_TASK TO COMPLETE_: The records that follow need to be output exactly as they are.

_THE DATA_:
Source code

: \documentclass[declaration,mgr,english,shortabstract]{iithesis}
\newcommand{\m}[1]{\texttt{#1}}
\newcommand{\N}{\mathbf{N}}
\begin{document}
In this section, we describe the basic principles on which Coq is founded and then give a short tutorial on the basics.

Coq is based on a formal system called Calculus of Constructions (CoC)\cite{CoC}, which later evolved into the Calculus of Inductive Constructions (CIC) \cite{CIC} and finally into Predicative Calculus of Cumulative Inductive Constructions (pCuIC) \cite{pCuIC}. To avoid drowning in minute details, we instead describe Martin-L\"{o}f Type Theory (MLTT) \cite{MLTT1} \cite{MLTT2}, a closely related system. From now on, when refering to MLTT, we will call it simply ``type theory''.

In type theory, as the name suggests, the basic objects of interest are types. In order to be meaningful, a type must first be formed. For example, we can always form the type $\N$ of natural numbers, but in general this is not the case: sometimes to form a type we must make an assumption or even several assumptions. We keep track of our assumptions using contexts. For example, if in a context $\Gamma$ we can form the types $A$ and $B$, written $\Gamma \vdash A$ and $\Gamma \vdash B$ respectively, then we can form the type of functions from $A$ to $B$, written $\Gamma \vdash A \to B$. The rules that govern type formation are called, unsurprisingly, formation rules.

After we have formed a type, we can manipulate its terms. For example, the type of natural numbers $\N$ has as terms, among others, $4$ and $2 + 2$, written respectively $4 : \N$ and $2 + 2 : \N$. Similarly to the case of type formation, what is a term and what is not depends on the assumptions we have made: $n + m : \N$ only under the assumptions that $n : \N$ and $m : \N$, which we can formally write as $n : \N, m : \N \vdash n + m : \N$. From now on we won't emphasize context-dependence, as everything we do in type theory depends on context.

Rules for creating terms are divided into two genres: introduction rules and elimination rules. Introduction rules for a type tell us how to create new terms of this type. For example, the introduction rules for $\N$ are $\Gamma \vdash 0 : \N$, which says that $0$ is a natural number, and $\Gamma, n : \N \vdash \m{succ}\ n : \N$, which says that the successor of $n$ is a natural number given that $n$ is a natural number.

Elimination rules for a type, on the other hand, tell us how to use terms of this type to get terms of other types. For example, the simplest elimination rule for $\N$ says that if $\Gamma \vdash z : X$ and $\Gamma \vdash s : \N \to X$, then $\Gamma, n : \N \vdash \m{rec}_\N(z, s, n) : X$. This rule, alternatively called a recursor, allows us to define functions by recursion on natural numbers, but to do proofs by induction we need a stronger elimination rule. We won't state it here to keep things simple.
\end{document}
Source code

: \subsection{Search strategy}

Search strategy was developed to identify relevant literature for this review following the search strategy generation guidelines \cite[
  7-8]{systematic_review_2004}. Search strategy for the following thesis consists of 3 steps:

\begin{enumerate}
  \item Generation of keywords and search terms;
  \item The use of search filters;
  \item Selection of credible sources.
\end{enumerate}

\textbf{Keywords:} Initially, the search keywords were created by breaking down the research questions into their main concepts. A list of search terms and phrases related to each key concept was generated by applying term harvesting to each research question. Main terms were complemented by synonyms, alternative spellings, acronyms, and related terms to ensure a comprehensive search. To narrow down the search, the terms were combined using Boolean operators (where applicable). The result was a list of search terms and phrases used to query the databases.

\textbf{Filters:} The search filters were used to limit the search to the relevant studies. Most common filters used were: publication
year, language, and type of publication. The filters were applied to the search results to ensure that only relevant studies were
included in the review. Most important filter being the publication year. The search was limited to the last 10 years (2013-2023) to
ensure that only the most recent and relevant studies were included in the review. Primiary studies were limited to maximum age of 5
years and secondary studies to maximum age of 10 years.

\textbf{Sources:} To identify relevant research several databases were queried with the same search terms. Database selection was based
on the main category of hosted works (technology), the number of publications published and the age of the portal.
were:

_ANSWER SECTION_:
Source code

: \documentclass[declaration,mgr,english,shortabstract]{iithesis}
\newcommand{\m}[1]{\texttt{#1}}
\newcommand{\N}{\mathbf{N}}
\begin{document}
In this section, we describe the basic principles on which Coq is founded and then give a short tutorial on the basics.

Coq is based on a formal system called Calculus of Constructions (CoC)\cite{CoC}, which later evolved into the Calculus of Inductive Constructions (CIC) \cite{CIC} and finally into Predicative Calculus of Cumulative Inductive Constructions (pCuIC) \cite{pCuIC}. To avoid drowning in minute details, we instead describe Martin-L\"{o}f Type Theory (MLTT) \cite{MLTT1} \cite{MLTT2}, a closely related system. From now on, when refering to MLTT, we will call it simply ``type theory''.

In type theory, as the name suggests, the basic objects of interest are types. In order to be meaningful, a type must first be formed. For example, we can always form the type $\N$ of natural numbers, but in general this is not the case: sometimes to form a type we must make an assumption or even several assumptions. We keep track of our assumptions using contexts. For example, if in a context $\Gamma$ we can form the types $A$ and $B$, written $\Gamma \vdash A$ and $\Gamma \vdash B$ respectively, then we can form the type of functions from $A$ to $B$, written $\Gamma \vdash A \to B$. The rules that govern type formation are called, unsurprisingly, formation rules.

After we have formed a type, we can manipulate its terms. For example, the type of natural numbers $\N$ has as terms, among others, $4$ and $2 + 2$, written respectively $4 : \N$ and $2 + 2 : \N$. Similarly to the case of type formation, what is a term and what is not depends on the assumptions we have made: $n + m : \N$ only under the assumptions that $n : \N$ and $m : \N$, which we can formally write as $n : \N, m : \N \vdash n + m : \N$. From now on we won't emphasize context-dependence, as everything we do in type theory depends on context.

Rules for creating terms are divided into two genres: introduction rules and elimination rules. Introduction rules for a type tell us how to create new terms of this type. For example, the introduction rules for $\N$ are $\Gamma \vdash 0 : \N$, which says that $0$ is a natural number, and $\Gamma, n : \N \vdash \m{succ}\ n : \N$, which says that the successor of $n$ is a natural number given that $n$ is a natural number.

Elimination rules for a type, on the other hand, tell us how to use terms of this type to get terms of other types. For example, the simplest elimination rule for $\N$ says that if $\Gamma \vdash z : X$ and $\Gamma \vdash s : \N \to X$, then $\Gamma, n : \N \vdash \m{rec}_\N(z, s, n) : X$. This rule, alternatively called a recursor, allows us to define functions by recursion on natural numbers, but to do proofs by induction we need a stronger elimination rule. We won't state it here to keep things simple.
\end{document}
Source code

: \subsection{Search strategy}

Search strategy was developed to identify relevant literature for this review following the search strategy generation guidelines \cite[
  7-8]{systematic_review_2004}. Search strategy for the following thesis consists of 3 steps:

\begin{enumerate}
  \item Generation of keywords and search terms;
  \item The use of search filters;
  \item Selection of credible sources.
\end{enumerate}

\textbf{Keywords:} Initially, the search keywords were created by breaking down the research questions into their main concepts. A list of search terms and phrases related to each key concept was generated by applying term harvesting to each research question. Main terms were complemented by synonyms, alternative spellings, acronyms, and related terms to ensure a comprehensive search. To narrow down the search, the terms were combined using Boolean operators (where applicable). The result was a list of search terms and phrases used to query the databases.

\textbf{Filters:} The search filters were used to limit the search to the relevant studies. Most common filters used were: publication
year, language, and type of publication. The filters were applied to the search results to ensure that only relevant studies were
included in the review. Most important filter being the publication year. The search was limited to the last 10 years (2013-2023) to
ensure that only the most recent and relevant studies were included in the review. Primiary studies were limited to maximum age of 5
years and secondary studies to maximum age of 10 years.

\textbf{Sources:} To identify relevant research several databases were queried with the same search terms. Database selection was based
on the main category of hosted works (technology), the number of publications published and the age of the portal.
were:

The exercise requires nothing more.